#### Assigned task
From the entries below, count every line that contains the word "Tous". Please give the number and nothing else.

#### Source material
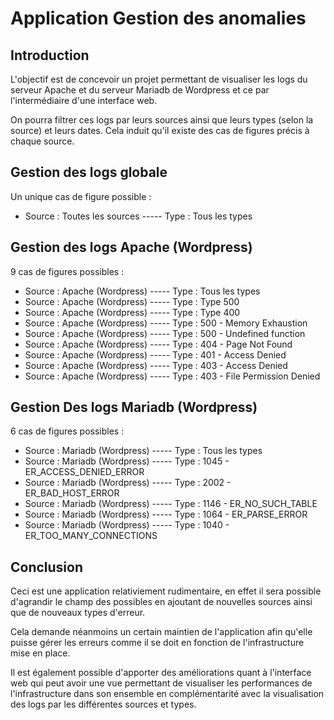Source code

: # Application Gestion des anomalies

## Introduction

L'objectif est de concevoir un projet permettant de visualiser les logs du serveur Apache et du serveur Mariadb de Wordpress et ce 
par l'intermédiaire d'une interface web.

On pourra filtrer ces logs par leurs sources ainsi que leurs types (selon la source) et leurs dates.
Cela induit qu'il existe des cas de figures précis à chaque source.

## Gestion des logs globale

Un unique cas de figure possible :
- Source : Toutes les sources ----- Type : Tous les types


## Gestion des logs Apache (Wordpress)

9 cas de figures possibles :
- Source : Apache (Wordpress) ----- Type : Tous les types
- Source : Apache (Wordpress) ----- Type : Type 500
- Source : Apache (Wordpress) ----- Type : Type 400
- Source : Apache (Wordpress) ----- Type : 500 - Memory Exhaustion
- Source : Apache (Wordpress) ----- Type : 500 - Undefined function
- Source : Apache (Wordpress) ----- Type : 404 - Page Not Found
- Source : Apache (Wordpress) ----- Type : 401 - Access Denied
- Source : Apache (Wordpress) ----- Type : 403 - Access Denied
- Source : Apache (Wordpress) ----- Type : 403 - File Permission Denied


## Gestion Des logs Mariadb (Wordpress)

6 cas de figures possibles :
- Source : Mariadb (Wordpress) ----- Type : Tous les types
- Source : Mariadb (Wordpress) ----- Type : 1045 - ER_ACCESS_DENIED_ERROR
- Source : Mariadb (Wordpress) ----- Type : 2002 - ER_BAD_HOST_ERROR
- Source : Mariadb (Wordpress) ----- Type : 1146 - ER_NO_SUCH_TABLE
- Source : Mariadb (Wordpress) ----- Type : 1064 - ER_PARSE_ERROR
- Source : Mariadb (Wordpress) ----- Type : 1040 - ER_TOO_MANY_CONNECTIONS


## Conclusion

Ceci est une application relativiement rudimentaire, en effet il sera possible d'agrandir le champ des possibles en ajoutant de nouvelles sources
ainsi que de nouveaux types d'erreur.

Cela demande néanmoins un certain maintien de l'application afin qu'elle puisse gérer les erreurs comme il se doit en fonction de l'infrastructure mise en place.

Il est également possible d'apporter des améliorations quant à l'interface web qui peut avoir une vue permettant de visualiser les performances de l'infrastructure
dans son ensemble en complémentarité avec la visualisation des logs par les différentes sources et types.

#### Response
3